▸ **Your instructions**: Except for the pictures, reproduce the records word for word.

▸ **Working data**:
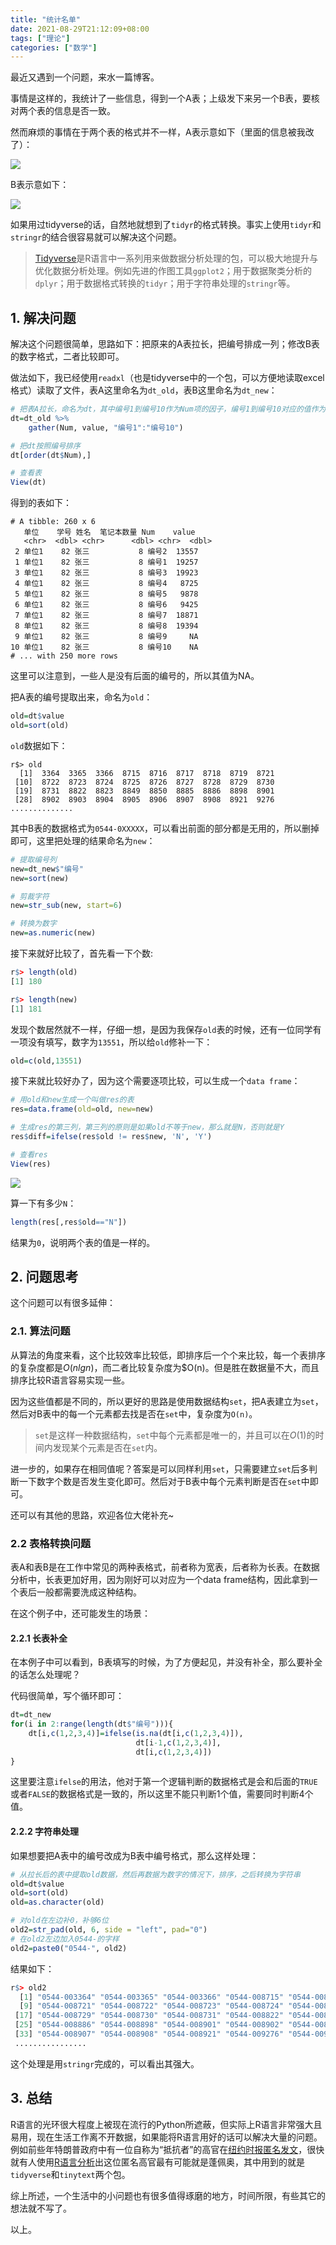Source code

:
 ```yaml
---
title: "统计名单"
date: 2021-08-29T21:12:09+08:00
tags: ["理论"]
categories: ["数学"]
---
```


最近又遇到一个问题，来水一篇博客。

事情是这样的，我统计了一些信息，得到一个A表；上级发下来另一个B表，要核对两个表的信息是否一致。

然而麻烦的事情在于两个表的格式并不一样，A表示意如下（里面的信息被我改了）：

![](/img/数学/table1.png)

B表示意如下：

![](/img/数学/table2.png)

如果用过tidyverse的话，自然地就想到了`tidyr`的格式转换。事实上使用`tidyr`和`stringr`的结合很容易就可以解决这个问题。

> [Tidyverse](https://www.tidyverse.org/)是R语言中一系列用来做数据分析处理的包，可以极大地提升与优化数据分析处理。例如先进的作图工具`ggplot2`；用于数据聚类分析的`dplyr`；用于数据格式转换的`tidyr`；用于字符串处理的`stringr`等。

## 1. 解决问题

解决这个问题很简单，思路如下：把原来的A表拉长，把编号排成一列；修改B表的数字格式，二者比较即可。

做法如下，我已经使用`readxl`（也是tidyverse中的一个包，可以方便地读取excel格式）读取了文件，表A这里命名为`dt_old`，表B这里命名为`dt_new`：

```r
# 把表A拉长，命名为dt，其中编号1到编号10作为Num项的因子，编号1到编号10对应的值作为value的值
dt=dt_old %>%
    gather(Num, value, "编号1":"编号10")

# 把dt按照编号排序
dt[order(dt$Num),]

# 查看表
View(dt)
```

得到的表如下：

```
# A tibble: 260 x 6
   单位    学号 姓名  笔记本数量 Num    value
   <chr>  <dbl> <chr>      <dbl> <chr>  <dbl>
 2 单位1    82 张三           8 编号2  13557
 1 单位1    82 张三           8 编号1  19257
 3 单位1    82 张三           8 编号3  19923
 4 单位1    82 张三           8 编号4   8725
 5 单位1    82 张三           8 编号5   9878
 6 单位1    82 张三           8 编号6   9425
 7 单位1    82 张三           8 编号7  18871
 8 单位1    82 张三           8 编号8  19394
 9 单位1    82 张三           8 编号9     NA
10 单位1    82 张三           8 编号10    NA
# ... with 250 more rows
```

这里可以注意到，一些人是没有后面的编号的，所以其值为NA。

把A表的编号提取出来，命名为`old`：

```r
old=dt$value
old=sort(old)
```

`old`数据如下：

```
r$> old
  [1]  3364  3365  3366  8715  8716  8717  8718  8719  8721
 [10]  8722  8723  8724  8725  8726  8727  8728  8729  8730
 [19]  8731  8822  8823  8849  8850  8885  8886  8898  8901
 [28]  8902  8903  8904  8905  8906  8907  8908  8921  9276
..............
```

其中B表的数据格式为`0544-0XXXXX`，可以看出前面的部分都是无用的，所以删掉即可，这里把处理的结果命名为`new`：

```r
# 提取编号列
new=dt_new$"编号"
new=sort(new)

# 剪裁字符
new=str_sub(new, start=6)

# 转换为数字
new=as.numeric(new)
```

接下来就好比较了，首先看一下个数:

```r
r$> length(old)
[1] 180

r$> length(new)
[1] 181
```

发现个数居然就不一样，仔细一想，是因为我保存`old`表的时候，还有一位同学有一项没有填写，数字为`13551`，所以给`old`修补一下：

```r
old=c(old,13551)
```

接下来就比较好办了，因为这个需要逐项比较，可以生成一个`data frame`：

```r
# 用old和new生成一个叫做res的表
res=data.frame(old=old, new=new)

# 生成res的第三列，第三列的原则是如果old不等于new，那么就是N，否则就是Y
res$diff=ifelse(res$old != res$new, 'N', 'Y')

# 查看res
View(res)
```

![](/img/数学/res.png)

算一下有多少`N`：

```r
length(res[,res$old=="N"])
```

结果为`0`，说明两个表的值是一样的。

## 2. 问题思考

这个问题可以有很多延伸：

### 2.1. 算法问题

从算法的角度来看，这个比较效率比较低，即排序后一个个来比较，每一个表排序的复杂度都是$O(nlgn)$，而二者比较复杂度为$O(n)。但是胜在数据量不大，而且排序比较R语言容易实现一些。

因为这些值都是不同的，所以更好的思路是使用数据结构`set`，把A表建立为`set`，然后对B表中的每一个元素都去找是否在`set`中，复杂度为`O(n)`。

> `set`是这样一种数据结构，`set`中每个元素都是唯一的，并且可以在$O(1)$的时间内发现某个元素是否在`set`内。

进一步的，如果存在相同值呢？答案是可以同样利用`set`，只需要建立`set`后多判断一下数字个数是否发生变化即可。然后对于B表中每个元素判断是否在`set`中即可。

还可以有其他的思路，欢迎各位大佬补充~

### 2.2 表格转换问题

表A和表B是在工作中常见的两种表格式，前者称为宽表，后者称为长表。在数据分析中，长表更加好用，因为刚好可以对应为一个data frame结构，因此拿到一个表后一般都需要洗成这种结构。

在这个例子中，还可能发生的场景：

#### 2.2.1 长表补全

在本例子中可以看到，B表填写的时候，为了方便起见，并没有补全，那么要补全的话怎么处理呢？

代码很简单，写个循环即可：

```r
dt=dt_new
for(i in 2:range(length(dt$"编号"))){
    dt[i,c(1,2,3,4)]=ifelse(is.na(dt[i,c(1,2,3,4)]), 
                            dt[i-1,c(1,2,3,4)], 
                            dt[i,c(1,2,3,4)])
}
```

这里要注意`ifelse`的用法，他对于第一个逻辑判断的数据格式是会和后面的`TRUE`或者`FALSE`的数据格式是一致的，所以这里不能只判断1个值，需要同时判断4个值。

#### 2.2.2 字符串处理

如果想要把A表中的编号改成为B表中编号格式，那么这样处理：

```r
# 从拉长后的表中提取old数据，然后再数据为数字的情况下，排序，之后转换为字符串
old=dt$value
old=sort(old)
old=as.character(old)

# 对old在左边补0，补够6位
old2=str_pad(old, 6, side = "left", pad="0")
# 在old2左边加入0544-的字样
old2=paste0("0544-", old2)
```

结果如下：

```r
r$> old2
  [1] "0544-003364" "0544-003365" "0544-003366" "0544-008715" "0544-008716" "0544-008717" "0544-008718" "0544-008719"
  [9] "0544-008721" "0544-008722" "0544-008723" "0544-008724" "0544-008725" "0544-008726" "0544-008727" "0544-008728"
 [17] "0544-008729" "0544-008730" "0544-008731" "0544-008822" "0544-008823" "0544-008849" "0544-008850" "0544-008885"
 [25] "0544-008886" "0544-008898" "0544-008901" "0544-008902" "0544-008903" "0544-008904" "0544-008905" "0544-008906"
 [33] "0544-008907" "0544-008908" "0544-008921" "0544-009276" "0544-009287" "0544-009288" "0544-009289" "0544-009290"
 ................
```

这个处理是用`stringr`完成的，可以看出其强大。

## 3. 总结

R语言的光环很大程度上被现在流行的Python所遮蔽，但实际上R语言非常强大且易用，现在生活工作离不开数据，如果能将R语言用好的话可以解决大量的问题。例如前些年特朗普政府中有一位自称为“抵抗者”的高官在[纽约时报匿名发文](https://www.nytimes.com/2018/09/05/opinion/trump-white-house-anonymous-resistance.html)，很快就有人使用[R语言分析](http://varianceexplained.org/r/op-ed-text-analysis/)出这位匿名高官最有可能就是蓬佩奥，其中用到的就是`tidyverse`和`tinytext`两个包。

综上所述，一个生活中的小问题也有很多值得琢磨的地方，时间所限，有些其它的想法就不写了。

以上。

▸ **Task solution**:
Source code

:
 ```yaml
---
title: "统计名单"
date: 2021-08-29T21:12:09+08:00
tags: ["理论"]
categories: ["数学"]
---
```


最近又遇到一个问题，来水一篇博客。

事情是这样的，我统计了一些信息，得到一个A表；上级发下来另一个B表，要核对两个表的信息是否一致。

然而麻烦的事情在于两个表的格式并不一样，A表示意如下（里面的信息被我改了）：

![](/img/数学/table1.png)

B表示意如下：

![](/img/数学/table2.png)

如果用过tidyverse的话，自然地就想到了`tidyr`的格式转换。事实上使用`tidyr`和`stringr`的结合很容易就可以解决这个问题。

> [Tidyverse](https://www.tidyverse.org/)是R语言中一系列用来做数据分析处理的包，可以极大地提升与优化数据分析处理。例如先进的作图工具`ggplot2`；用于数据聚类分析的`dplyr`；用于数据格式转换的`tidyr`；用于字符串处理的`stringr`等。

## 1. 解决问题

解决这个问题很简单，思路如下：把原来的A表拉长，把编号排成一列；修改B表的数字格式，二者比较即可。

做法如下，我已经使用`readxl`（也是tidyverse中的一个包，可以方便地读取excel格式）读取了文件，表A这里命名为`dt_old`，表B这里命名为`dt_new`：

```r
# 把表A拉长，命名为dt，其中编号1到编号10作为Num项的因子，编号1到编号10对应的值作为value的值
dt=dt_old %>%
    gather(Num, value, "编号1":"编号10")

# 把dt按照编号排序
dt[order(dt$Num),]

# 查看表
View(dt)
```

得到的表如下：

```
# A tibble: 260 x 6
   单位    学号 姓名  笔记本数量 Num    value
   <chr>  <dbl> <chr>      <dbl> <chr>  <dbl>
 2 单位1    82 张三           8 编号2  13557
 1 单位1    82 张三           8 编号1  19257
 3 单位1    82 张三           8 编号3  19923
 4 单位1    82 张三           8 编号4   8725
 5 单位1    82 张三           8 编号5   9878
 6 单位1    82 张三           8 编号6   9425
 7 单位1    82 张三           8 编号7  18871
 8 单位1    82 张三           8 编号8  19394
 9 单位1    82 张三           8 编号9     NA
10 单位1    82 张三           8 编号10    NA
# ... with 250 more rows
```

这里可以注意到，一些人是没有后面的编号的，所以其值为NA。

把A表的编号提取出来，命名为`old`：

```r
old=dt$value
old=sort(old)
```

`old`数据如下：

```
r$> old
  [1]  3364  3365  3366  8715  8716  8717  8718  8719  8721
 [10]  8722  8723  8724  8725  8726  8727  8728  8729  8730
 [19]  8731  8822  8823  8849  8850  8885  8886  8898  8901
 [28]  8902  8903  8904  8905  8906  8907  8908  8921  9276
..............
```

其中B表的数据格式为`0544-0XXXXX`，可以看出前面的部分都是无用的，所以删掉即可，这里把处理的结果命名为`new`：

```r
# 提取编号列
new=dt_new$"编号"
new=sort(new)

# 剪裁字符
new=str_sub(new, start=6)

# 转换为数字
new=as.numeric(new)
```

接下来就好比较了，首先看一下个数:

```r
r$> length(old)
[1] 180

r$> length(new)
[1] 181
```

发现个数居然就不一样，仔细一想，是因为我保存`old`表的时候，还有一位同学有一项没有填写，数字为`13551`，所以给`old`修补一下：

```r
old=c(old,13551)
```

接下来就比较好办了，因为这个需要逐项比较，可以生成一个`data frame`：

```r
# 用old和new生成一个叫做res的表
res=data.frame(old=old, new=new)

# 生成res的第三列，第三列的原则是如果old不等于new，那么就是N，否则就是Y
res$diff=ifelse(res$old != res$new, 'N', 'Y')

# 查看res
View(res)
```

![](/img/数学/res.png)

算一下有多少`N`：

```r
length(res[,res$old=="N"])
```

结果为`0`，说明两个表的值是一样的。

## 2. 问题思考

这个问题可以有很多延伸：

### 2.1. 算法问题

从算法的角度来看，这个比较效率比较低，即排序后一个个来比较，每一个表排序的复杂度都是$O(nlgn)$，而二者比较复杂度为$O(n)。但是胜在数据量不大，而且排序比较R语言容易实现一些。

因为这些值都是不同的，所以更好的思路是使用数据结构`set`，把A表建立为`set`，然后对B表中的每一个元素都去找是否在`set`中，复杂度为`O(n)`。

> `set`是这样一种数据结构，`set`中每个元素都是唯一的，并且可以在$O(1)$的时间内发现某个元素是否在`set`内。

进一步的，如果存在相同值呢？答案是可以同样利用`set`，只需要建立`set`后多判断一下数字个数是否发生变化即可。然后对于B表中每个元素判断是否在`set`中即可。

还可以有其他的思路，欢迎各位大佬补充~

### 2.2 表格转换问题

表A和表B是在工作中常见的两种表格式，前者称为宽表，后者称为长表。在数据分析中，长表更加好用，因为刚好可以对应为一个data frame结构，因此拿到一个表后一般都需要洗成这种结构。

在这个例子中，还可能发生的场景：

#### 2.2.1 长表补全

在本例子中可以看到，B表填写的时候，为了方便起见，并没有补全，那么要补全的话怎么处理呢？

代码很简单，写个循环即可：

```r
dt=dt_new
for(i in 2:range(length(dt$"编号"))){
    dt[i,c(1,2,3,4)]=ifelse(is.na(dt[i,c(1,2,3,4)]), 
                            dt[i-1,c(1,2,3,4)], 
                            dt[i,c(1,2,3,4)])
}
```

这里要注意`ifelse`的用法，他对于第一个逻辑判断的数据格式是会和后面的`TRUE`或者`FALSE`的数据格式是一致的，所以这里不能只判断1个值，需要同时判断4个值。

#### 2.2.2 字符串处理

如果想要把A表中的编号改成为B表中编号格式，那么这样处理：

```r
# 从拉长后的表中提取old数据，然后再数据为数字的情况下，排序，之后转换为字符串
old=dt$value
old=sort(old)
old=as.character(old)

# 对old在左边补0，补够6位
old2=str_pad(old, 6, side = "left", pad="0")
# 在old2左边加入0544-的字样
old2=paste0("0544-", old2)
```

结果如下：

```r
r$> old2
  [1] "0544-003364" "0544-003365" "0544-003366" "0544-008715" "0544-008716" "0544-008717" "0544-008718" "0544-008719"
  [9] "0544-008721" "0544-008722" "0544-008723" "0544-008724" "0544-008725" "0544-008726" "0544-008727" "0544-008728"
 [17] "0544-008729" "0544-008730" "0544-008731" "0544-008822" "0544-008823" "0544-008849" "0544-008850" "0544-008885"
 [25] "0544-008886" "0544-008898" "0544-008901" "0544-008902" "0544-008903" "0544-008904" "0544-008905" "0544-008906"
 [33] "0544-008907" "0544-008908" "0544-008921" "0544-009276" "0544-009287" "0544-009288" "0544-009289" "0544-009290"
 ................
```

这个处理是用`stringr`完成的，可以看出其强大。

## 3. 总结

R语言的光环很大程度上被现在流行的Python所遮蔽，但实际上R语言非常强大且易用，现在生活工作离不开数据，如果能将R语言用好的话可以解决大量的问题。例如前些年特朗普政府中有一位自称为“抵抗者”的高官在[纽约时报匿名发文](https://www.nytimes.com/2018/09/05/opinion/trump-white-house-anonymous-resistance.html)，很快就有人使用[R语言分析](http://varianceexplained.org/r/op-ed-text-analysis/)出这位匿名高官最有可能就是蓬佩奥，其中用到的就是`tidyverse`和`tinytext`两个包。

综上所述，一个生活中的小问题也有很多值得琢磨的地方，时间所限，有些其它的想法就不写了。

以上。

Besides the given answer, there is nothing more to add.